Description of the task - Copy out, word for word, the lines from the start of the data below through the line containing "<td>Нетология<br>", and no others.

Stored data
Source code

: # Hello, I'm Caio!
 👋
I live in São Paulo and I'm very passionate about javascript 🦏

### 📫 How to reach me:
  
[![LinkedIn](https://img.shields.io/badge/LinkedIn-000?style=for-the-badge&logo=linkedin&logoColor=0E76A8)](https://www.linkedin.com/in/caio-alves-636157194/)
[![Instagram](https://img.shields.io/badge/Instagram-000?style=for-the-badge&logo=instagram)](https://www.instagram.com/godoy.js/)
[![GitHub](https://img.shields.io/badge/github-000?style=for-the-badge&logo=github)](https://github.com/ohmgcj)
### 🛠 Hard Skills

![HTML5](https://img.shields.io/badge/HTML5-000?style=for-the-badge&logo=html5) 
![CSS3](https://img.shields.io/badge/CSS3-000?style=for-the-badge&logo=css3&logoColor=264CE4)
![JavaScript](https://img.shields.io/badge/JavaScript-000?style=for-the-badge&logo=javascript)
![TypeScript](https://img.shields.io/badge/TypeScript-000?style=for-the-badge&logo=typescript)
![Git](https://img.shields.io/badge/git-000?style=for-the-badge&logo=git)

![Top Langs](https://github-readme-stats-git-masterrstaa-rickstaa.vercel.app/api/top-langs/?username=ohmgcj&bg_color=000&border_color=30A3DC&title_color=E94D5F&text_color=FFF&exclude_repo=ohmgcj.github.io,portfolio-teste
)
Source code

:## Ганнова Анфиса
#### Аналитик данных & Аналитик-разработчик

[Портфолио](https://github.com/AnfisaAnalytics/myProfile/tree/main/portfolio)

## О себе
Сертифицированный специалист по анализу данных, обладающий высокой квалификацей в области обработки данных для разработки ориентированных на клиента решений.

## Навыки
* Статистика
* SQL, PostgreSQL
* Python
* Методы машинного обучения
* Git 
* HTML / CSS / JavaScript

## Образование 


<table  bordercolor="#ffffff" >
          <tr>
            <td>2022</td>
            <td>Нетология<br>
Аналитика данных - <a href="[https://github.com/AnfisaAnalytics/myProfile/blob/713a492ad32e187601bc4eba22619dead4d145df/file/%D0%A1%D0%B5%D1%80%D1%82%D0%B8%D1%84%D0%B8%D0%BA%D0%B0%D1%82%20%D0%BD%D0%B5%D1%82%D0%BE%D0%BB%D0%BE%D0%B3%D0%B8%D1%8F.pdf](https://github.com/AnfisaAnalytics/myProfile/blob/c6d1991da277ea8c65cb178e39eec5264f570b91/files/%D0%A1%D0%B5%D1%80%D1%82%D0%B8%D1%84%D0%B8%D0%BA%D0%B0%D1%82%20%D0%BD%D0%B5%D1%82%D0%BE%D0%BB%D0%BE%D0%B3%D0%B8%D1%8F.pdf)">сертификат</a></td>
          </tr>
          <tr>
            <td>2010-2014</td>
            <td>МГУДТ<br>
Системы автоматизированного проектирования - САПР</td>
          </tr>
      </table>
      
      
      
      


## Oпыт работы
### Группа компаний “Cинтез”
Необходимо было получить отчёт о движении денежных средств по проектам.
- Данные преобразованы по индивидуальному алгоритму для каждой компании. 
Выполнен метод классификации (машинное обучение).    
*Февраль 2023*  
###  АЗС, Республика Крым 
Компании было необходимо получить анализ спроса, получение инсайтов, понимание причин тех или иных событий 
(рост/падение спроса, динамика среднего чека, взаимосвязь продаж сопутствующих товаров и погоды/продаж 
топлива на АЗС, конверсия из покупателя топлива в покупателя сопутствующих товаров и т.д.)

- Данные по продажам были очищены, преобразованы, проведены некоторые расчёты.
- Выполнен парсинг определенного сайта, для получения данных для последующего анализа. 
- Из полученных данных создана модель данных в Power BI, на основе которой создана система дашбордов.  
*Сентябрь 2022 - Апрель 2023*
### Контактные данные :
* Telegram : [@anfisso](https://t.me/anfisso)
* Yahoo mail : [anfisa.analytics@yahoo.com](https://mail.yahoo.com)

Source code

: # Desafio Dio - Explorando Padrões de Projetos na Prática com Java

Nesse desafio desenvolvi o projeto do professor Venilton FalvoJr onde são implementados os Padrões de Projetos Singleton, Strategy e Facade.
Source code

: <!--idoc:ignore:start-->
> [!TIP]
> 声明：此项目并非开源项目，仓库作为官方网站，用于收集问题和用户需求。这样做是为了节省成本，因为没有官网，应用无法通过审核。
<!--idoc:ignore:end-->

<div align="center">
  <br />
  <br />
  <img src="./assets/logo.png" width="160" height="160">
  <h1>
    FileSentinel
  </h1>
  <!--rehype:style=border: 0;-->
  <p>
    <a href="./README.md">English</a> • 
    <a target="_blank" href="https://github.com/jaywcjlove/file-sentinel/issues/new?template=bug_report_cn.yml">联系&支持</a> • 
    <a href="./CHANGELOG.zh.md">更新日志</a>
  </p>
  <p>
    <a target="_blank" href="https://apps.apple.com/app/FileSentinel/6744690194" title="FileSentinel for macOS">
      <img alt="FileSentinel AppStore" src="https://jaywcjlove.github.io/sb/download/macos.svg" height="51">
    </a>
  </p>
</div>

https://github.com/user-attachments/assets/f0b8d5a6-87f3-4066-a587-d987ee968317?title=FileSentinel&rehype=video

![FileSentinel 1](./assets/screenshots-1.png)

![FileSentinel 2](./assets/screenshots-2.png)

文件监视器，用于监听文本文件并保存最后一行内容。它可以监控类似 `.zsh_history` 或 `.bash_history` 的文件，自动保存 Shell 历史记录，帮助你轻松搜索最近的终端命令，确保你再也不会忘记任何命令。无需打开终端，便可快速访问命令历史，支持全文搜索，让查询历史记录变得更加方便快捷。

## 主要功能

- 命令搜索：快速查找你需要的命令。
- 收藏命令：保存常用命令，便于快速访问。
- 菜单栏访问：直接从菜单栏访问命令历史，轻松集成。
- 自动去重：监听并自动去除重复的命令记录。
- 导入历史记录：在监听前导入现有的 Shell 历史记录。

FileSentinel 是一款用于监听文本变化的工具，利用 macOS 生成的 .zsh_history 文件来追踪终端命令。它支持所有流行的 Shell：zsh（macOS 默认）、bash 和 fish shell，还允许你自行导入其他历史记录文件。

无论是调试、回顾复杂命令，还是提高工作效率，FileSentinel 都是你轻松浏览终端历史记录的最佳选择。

Result for this exercise -
Source code

: # Hello, I'm Caio!
 👋
I live in São Paulo and I'm very passionate about javascript 🦏

### 📫 How to reach me:
  
[![LinkedIn](https://img.shields.io/badge/LinkedIn-000?style=for-the-badge&logo=linkedin&logoColor=0E76A8)](https://www.linkedin.com/in/caio-alves-636157194/)
[![Instagram](https://img.shields.io/badge/Instagram-000?style=for-the-badge&logo=instagram)](https://www.instagram.com/godoy.js/)
[![GitHub](https://img.shields.io/badge/github-000?style=for-the-badge&logo=github)](https://github.com/ohmgcj)
### 🛠 Hard Skills

![HTML5](https://img.shields.io/badge/HTML5-000?style=for-the-badge&logo=html5) 
![CSS3](https://img.shields.io/badge/CSS3-000?style=for-the-badge&logo=css3&logoColor=264CE4)
![JavaScript](https://img.shields.io/badge/JavaScript-000?style=for-the-badge&logo=javascript)
![TypeScript](https://img.shields.io/badge/TypeScript-000?style=for-the-badge&logo=typescript)
![Git](https://img.shields.io/badge/git-000?style=for-the-badge&logo=git)

![Top Langs](https://github-readme-stats-git-masterrstaa-rickstaa.vercel.app/api/top-langs/?username=ohmgcj&bg_color=000&border_color=30A3DC&title_color=E94D5F&text_color=FFF&exclude_repo=ohmgcj.github.io,portfolio-teste
)
Source code

:## Ганнова Анфиса
#### Аналитик данных & Аналитик-разработчик

[Портфолио](https://github.com/AnfisaAnalytics/myProfile/tree/main/portfolio)

## О себе
Сертифицированный специалист по анализу данных, обладающий высокой квалификацей в области обработки данных для разработки ориентированных на клиента решений.

## Навыки
* Статистика
* SQL, PostgreSQL
* Python
* Методы машинного обучения
* Git 
* HTML / CSS / JavaScript

## Образование 


<table  bordercolor="#ffffff" >
          <tr>
            <td>2022</td>
            <td>Нетология<br>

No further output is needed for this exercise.